Il y a, en Europe, des formules qui durent. La «Charte de Naples» pourrait être l'une d'elles, même si son contenu n'est guère contraignant. Le texte publié ce week-end à Naples représente, néanmoins, le premier engagement des Quinze à promouvoir davantage les grands réseaux de transport à travers Europe.

Cette annonce arrive dans la foulée de deux propositions parallèles. D'une part Bruxelles travaille depuis des mois sur la relance de grands travaux et vient de publier le rapport d'un groupe d'experts (voir Le Temps du 2 juillet) qui défini dix-huit chantiers susceptibles de figurer en tête de liste des priorités européennes jusqu'en 2020. D'autre part, l'Italie, qui vient de prendre la présidence de l'Union, veut relancer la croissance en Europe par le biais des grandes infrastructures. Rome attendait donc avec impatience l'avis des ministres des Transports européens. Tout en applaudissant, ils ne sont pas allés aussi loin que l'espérait le ministre des Transports italien qui veut multiplier les possibilités de franchir la barrière alpine.
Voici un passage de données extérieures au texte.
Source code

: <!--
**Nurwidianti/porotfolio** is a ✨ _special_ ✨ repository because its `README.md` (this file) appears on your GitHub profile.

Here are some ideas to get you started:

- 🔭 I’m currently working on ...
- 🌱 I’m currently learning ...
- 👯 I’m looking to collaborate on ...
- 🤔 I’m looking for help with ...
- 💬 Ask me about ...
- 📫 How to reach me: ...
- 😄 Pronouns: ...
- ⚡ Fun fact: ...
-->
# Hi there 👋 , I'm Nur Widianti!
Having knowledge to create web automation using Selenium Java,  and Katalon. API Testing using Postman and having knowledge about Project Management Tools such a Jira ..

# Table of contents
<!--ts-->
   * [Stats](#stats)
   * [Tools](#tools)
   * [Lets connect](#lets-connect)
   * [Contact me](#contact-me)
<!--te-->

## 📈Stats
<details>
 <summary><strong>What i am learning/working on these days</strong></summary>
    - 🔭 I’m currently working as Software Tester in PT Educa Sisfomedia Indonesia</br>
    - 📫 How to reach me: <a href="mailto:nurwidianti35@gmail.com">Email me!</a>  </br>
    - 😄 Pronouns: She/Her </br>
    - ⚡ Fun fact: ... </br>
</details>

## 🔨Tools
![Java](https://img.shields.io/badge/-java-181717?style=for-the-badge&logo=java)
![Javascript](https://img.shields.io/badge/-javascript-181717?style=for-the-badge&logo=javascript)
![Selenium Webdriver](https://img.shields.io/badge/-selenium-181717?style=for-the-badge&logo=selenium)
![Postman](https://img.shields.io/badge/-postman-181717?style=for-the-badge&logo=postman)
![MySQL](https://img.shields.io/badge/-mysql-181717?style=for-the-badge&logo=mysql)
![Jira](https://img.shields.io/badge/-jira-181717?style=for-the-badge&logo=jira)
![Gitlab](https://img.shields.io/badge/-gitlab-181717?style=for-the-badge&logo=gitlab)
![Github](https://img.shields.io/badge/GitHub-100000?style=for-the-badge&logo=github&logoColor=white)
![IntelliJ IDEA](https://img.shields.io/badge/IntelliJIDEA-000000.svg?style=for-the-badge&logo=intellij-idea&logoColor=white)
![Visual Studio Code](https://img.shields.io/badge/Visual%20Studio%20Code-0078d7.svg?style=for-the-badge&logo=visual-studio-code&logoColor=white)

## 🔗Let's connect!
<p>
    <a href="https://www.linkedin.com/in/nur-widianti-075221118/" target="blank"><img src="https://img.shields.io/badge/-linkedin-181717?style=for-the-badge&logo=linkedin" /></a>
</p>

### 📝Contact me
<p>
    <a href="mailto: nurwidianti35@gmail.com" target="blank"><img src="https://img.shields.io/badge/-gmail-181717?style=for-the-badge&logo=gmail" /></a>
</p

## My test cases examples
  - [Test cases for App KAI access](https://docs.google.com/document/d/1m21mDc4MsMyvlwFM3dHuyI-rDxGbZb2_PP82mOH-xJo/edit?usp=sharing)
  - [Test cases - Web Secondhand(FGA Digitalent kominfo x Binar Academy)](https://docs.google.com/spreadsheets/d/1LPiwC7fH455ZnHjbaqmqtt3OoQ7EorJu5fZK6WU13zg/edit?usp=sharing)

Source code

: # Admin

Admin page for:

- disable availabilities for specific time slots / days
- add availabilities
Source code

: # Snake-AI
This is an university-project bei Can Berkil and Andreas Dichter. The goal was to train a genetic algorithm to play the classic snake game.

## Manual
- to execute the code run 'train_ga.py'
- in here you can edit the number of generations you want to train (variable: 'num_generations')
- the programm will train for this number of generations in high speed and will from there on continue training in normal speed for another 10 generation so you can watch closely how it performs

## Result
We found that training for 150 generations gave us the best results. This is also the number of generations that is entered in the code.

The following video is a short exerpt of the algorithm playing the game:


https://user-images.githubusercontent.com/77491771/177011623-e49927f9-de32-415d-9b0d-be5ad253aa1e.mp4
Ils n'ont pas dit, par exemple, sur quels chantiers devront porter les efforts et en sont encore à l'exploration des pistes pour le financement, lequel pourrait s'élever à 235 milliards d'euros jusqu'en 2020. La «Charte de Naples» se contente de saluer l'initiative, de réclamer une feuille de route à la Commission européenne et de promettre d'agir «aussitôt que possible».

Le moment est idoine, car comme le souligne le porte-parole de Loyola de Palacio, commissaire en charge des transports, «redonner la priorité aux infrastructures, permettrait de conditionner favorablement la compétitivité économique» dans une Europe qui en a besoin.

Problèmes de financement

Mais c'est au chapitre du financement que les problèmes surgissent. Si les ministres des Quinze se sont penchés sur la nécessité de développer des partenariats entre le public et le privé, sur le besoin d'augmenter les garanties aux investisseurs, les pays en difficultés budgétaires, comme l'Allemagne ou la France sont prudents. L'avis des ministres de Finances des Quinze – fonction de leur déficit respectif – pèsera lourd sur l'avenir de la «Charte de Naples».